Segment Open
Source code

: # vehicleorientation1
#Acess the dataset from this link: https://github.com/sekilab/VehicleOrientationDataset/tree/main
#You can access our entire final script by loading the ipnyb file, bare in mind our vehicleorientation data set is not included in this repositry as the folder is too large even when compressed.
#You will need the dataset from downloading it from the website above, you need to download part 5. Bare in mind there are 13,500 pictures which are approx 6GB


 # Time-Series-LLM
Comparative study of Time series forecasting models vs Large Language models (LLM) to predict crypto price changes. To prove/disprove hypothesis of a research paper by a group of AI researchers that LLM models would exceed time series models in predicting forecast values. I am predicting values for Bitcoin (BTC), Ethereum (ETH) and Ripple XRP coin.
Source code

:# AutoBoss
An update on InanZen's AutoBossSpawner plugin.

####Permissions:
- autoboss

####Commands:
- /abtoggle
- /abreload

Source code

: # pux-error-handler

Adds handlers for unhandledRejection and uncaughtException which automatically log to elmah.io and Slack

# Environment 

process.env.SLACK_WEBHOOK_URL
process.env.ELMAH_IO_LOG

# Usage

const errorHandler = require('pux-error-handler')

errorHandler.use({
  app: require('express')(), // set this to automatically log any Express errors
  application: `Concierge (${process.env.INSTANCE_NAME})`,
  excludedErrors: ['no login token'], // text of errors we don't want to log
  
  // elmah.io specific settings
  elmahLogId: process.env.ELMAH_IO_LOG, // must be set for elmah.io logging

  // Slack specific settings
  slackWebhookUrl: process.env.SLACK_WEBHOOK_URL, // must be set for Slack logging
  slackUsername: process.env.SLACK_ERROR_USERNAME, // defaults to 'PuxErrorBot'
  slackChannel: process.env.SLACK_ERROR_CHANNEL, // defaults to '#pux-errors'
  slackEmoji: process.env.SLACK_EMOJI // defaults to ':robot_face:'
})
Segment Closed
Segment Open
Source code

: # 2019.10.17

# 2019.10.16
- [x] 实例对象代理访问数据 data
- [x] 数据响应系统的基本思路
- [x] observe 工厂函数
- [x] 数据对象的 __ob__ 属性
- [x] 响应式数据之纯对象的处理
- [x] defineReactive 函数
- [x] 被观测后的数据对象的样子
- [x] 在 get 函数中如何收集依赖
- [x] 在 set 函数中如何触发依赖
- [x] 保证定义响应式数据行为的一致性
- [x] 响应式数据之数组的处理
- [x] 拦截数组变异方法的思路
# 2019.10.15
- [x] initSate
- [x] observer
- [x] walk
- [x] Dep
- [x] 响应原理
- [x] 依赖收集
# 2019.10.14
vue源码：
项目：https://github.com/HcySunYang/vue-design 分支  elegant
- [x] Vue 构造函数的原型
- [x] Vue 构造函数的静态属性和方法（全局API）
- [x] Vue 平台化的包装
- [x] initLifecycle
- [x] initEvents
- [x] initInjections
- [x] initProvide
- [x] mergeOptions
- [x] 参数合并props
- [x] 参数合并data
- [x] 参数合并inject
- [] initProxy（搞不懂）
Segment Closed
Segment Open
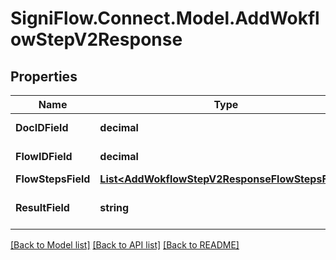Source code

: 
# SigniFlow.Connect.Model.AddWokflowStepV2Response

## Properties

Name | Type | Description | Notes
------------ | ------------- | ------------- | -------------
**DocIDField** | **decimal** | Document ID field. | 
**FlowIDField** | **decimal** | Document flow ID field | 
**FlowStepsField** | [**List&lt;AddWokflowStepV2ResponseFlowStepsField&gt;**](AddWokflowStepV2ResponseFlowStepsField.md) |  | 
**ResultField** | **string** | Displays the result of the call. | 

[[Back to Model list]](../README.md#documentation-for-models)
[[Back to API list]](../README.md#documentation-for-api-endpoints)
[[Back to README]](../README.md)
Segment Closed
## TASK TO COMPLETE
All lines above from the one containing "- [x] Vue 构造函数的静态属性和方法（全局API）" to the one containing "- [] initProxy（搞不懂）" must be repeated exactly, both lines included, and no others.

## SOLUTION TO THIS PROBLEM
- [x] Vue 构造函数的静态属性和方法（全局API）
- [x] Vue 平台化的包装
- [x] initLifecycle
- [x] initEvents
- [x] initInjections
- [x] initProvide
- [x] mergeOptions
- [x] 参数合并props
- [x] 参数合并data
- [x] 参数合并inject
- [] initProxy（搞不懂）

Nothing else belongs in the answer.